Top of Source material
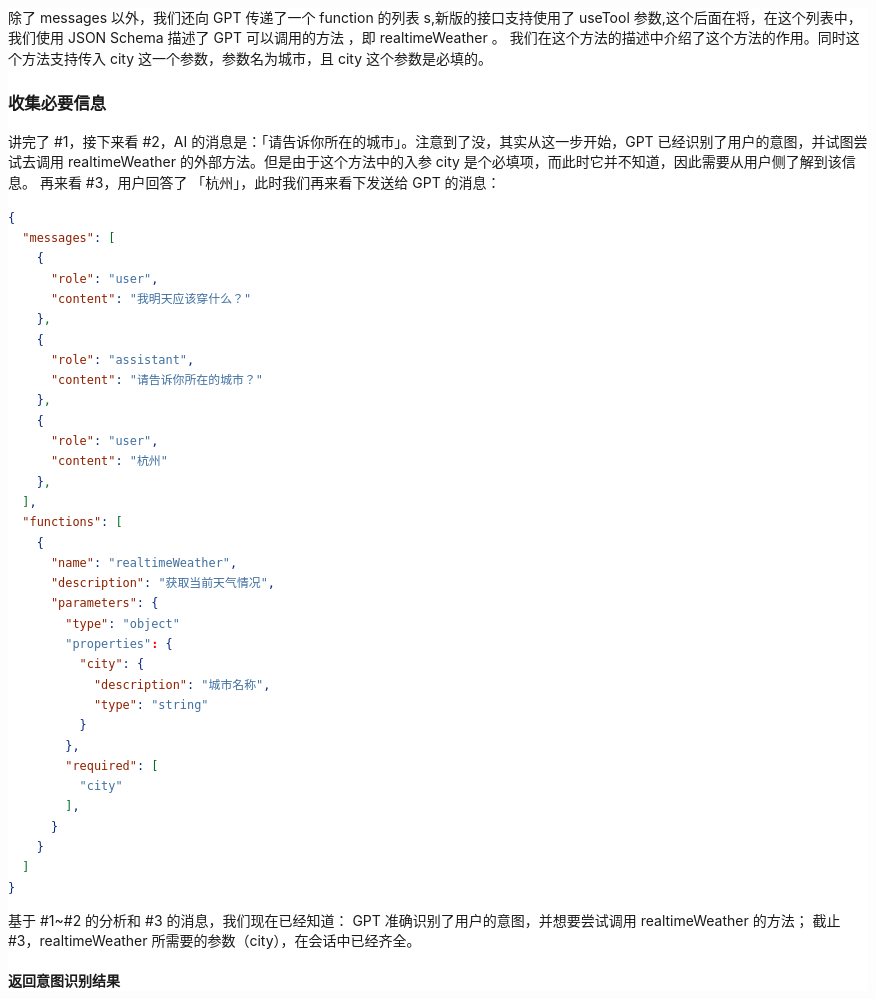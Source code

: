 除了 messages 以外，我们还向 GPT 传递了一个 function 的列表 s,新版的接口支持使用了 useTool 参数,这个后面在将，在这个列表中，我们使用 JSON Schema 描述了 GPT 可以调用的方法 ，即 realtimeWeather 。
我们在这个方法的描述中介绍了这个方法的作用。同时这个方法支持传入 city 这一个参数，参数名为城市，且 city 这个参数是必填的。

### 收集必要信息

讲完了 #1，接下来看 #2，AI 的消息是：「请告诉你所在的城市」。注意到了没，其实从这一步开始，GPT 已经识别了用户的意图，并试图尝试去调用 realtimeWeather 的外部方法。但是由于这个方法中的入参 city 是个必填项，而此时它并不知道，因此需要从用户侧了解到该信息。
再来看 #3，用户回答了 「杭州」，此时我们再来看下发送给 GPT 的消息：

```json
{
  "messages": [
    {
      "role": "user",
      "content": "我明天应该穿什么？"
    },
    {
      "role": "assistant",
      "content": "请告诉你所在的城市？"
    },
    {
      "role": "user",
      "content": "杭州"
    },
  ],
  "functions": [
    {
      "name": "realtimeWeather",
      "description": "获取当前天气情况",
      "parameters": {
        "type": "object"
        "properties": {
          "city": {
            "description": "城市名称",
            "type": "string"
          }
        },
        "required": [
          "city"
        ],
      }
    }
  ]
}
```

基于 #1~#2 的分析和 #3 的消息，我们现在已经知道：
GPT 准确识别了用户的意图，并想要尝试调用 realtimeWeather 的方法；
截止 #3，realtimeWeather 所需要的参数（city），在会话中已经齐全。

#### 返回意图识别结果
Bottom of Source material
▸ Your assignment:
Select every line in the material above where the string "content" occurs, and copy it.

▸ Your response:
      "content": "我明天应该穿什么？"
      "content": "请告诉你所在的城市？"
      "content": "杭州"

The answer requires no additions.